▽

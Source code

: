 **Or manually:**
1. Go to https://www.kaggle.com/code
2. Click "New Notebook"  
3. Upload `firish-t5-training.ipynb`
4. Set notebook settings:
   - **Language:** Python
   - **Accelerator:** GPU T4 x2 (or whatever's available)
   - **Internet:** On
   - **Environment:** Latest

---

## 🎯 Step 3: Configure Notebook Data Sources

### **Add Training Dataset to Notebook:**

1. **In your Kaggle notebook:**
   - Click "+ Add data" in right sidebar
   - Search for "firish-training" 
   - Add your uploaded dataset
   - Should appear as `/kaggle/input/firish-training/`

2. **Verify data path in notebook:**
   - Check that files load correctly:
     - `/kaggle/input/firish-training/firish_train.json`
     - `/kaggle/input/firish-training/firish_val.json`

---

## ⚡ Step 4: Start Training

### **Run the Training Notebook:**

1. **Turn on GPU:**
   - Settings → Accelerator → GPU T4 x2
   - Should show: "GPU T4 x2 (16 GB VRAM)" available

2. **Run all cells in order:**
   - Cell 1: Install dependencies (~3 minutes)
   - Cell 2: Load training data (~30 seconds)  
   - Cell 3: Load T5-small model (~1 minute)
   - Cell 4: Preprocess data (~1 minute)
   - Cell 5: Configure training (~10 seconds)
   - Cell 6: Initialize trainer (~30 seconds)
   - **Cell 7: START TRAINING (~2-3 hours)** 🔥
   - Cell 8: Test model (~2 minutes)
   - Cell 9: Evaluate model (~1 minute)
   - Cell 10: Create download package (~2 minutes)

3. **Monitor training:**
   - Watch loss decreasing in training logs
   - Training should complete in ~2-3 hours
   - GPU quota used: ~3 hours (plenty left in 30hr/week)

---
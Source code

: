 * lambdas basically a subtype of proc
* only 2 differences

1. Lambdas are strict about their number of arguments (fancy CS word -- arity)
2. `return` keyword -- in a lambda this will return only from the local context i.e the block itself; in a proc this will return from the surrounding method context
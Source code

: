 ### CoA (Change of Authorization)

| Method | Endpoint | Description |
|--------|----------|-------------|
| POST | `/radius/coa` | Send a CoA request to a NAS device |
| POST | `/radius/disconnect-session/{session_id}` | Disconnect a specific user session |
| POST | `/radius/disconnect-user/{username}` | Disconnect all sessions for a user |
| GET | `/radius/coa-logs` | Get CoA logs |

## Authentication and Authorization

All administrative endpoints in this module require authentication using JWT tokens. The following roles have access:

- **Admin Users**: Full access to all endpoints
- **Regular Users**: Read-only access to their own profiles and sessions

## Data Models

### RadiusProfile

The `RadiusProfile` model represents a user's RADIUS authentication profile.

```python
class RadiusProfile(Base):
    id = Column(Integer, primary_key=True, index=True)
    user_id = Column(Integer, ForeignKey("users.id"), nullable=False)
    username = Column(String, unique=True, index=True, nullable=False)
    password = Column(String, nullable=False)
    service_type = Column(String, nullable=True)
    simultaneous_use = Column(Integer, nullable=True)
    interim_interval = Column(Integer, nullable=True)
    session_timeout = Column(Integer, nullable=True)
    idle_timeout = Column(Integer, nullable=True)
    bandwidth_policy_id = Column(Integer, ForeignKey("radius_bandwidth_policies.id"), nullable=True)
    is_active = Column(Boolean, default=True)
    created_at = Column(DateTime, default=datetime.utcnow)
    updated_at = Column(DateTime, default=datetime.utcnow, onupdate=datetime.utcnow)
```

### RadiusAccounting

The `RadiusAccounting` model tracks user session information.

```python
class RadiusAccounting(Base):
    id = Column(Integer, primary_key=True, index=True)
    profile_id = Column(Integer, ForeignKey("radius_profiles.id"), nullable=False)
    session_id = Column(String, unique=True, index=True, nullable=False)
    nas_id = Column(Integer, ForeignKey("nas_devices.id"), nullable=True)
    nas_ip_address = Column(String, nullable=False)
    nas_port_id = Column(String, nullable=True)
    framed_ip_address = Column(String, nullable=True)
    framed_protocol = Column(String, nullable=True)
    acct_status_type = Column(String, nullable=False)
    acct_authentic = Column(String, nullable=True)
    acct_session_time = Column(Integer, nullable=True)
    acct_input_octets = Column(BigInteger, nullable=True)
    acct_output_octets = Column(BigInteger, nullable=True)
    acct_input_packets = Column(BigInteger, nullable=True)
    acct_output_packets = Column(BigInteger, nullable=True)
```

△

DESCRIPTION OF THE TASK :: Scan the lines above for "index", then copy every one that has it.

EXERCISE OUTPUT ::
    id = Column(Integer, primary_key=True, index=True)
    username = Column(String, unique=True, index=True, nullable=False)
    id = Column(Integer, primary_key=True, index=True)
    session_id = Column(String, unique=True, index=True, nullable=False)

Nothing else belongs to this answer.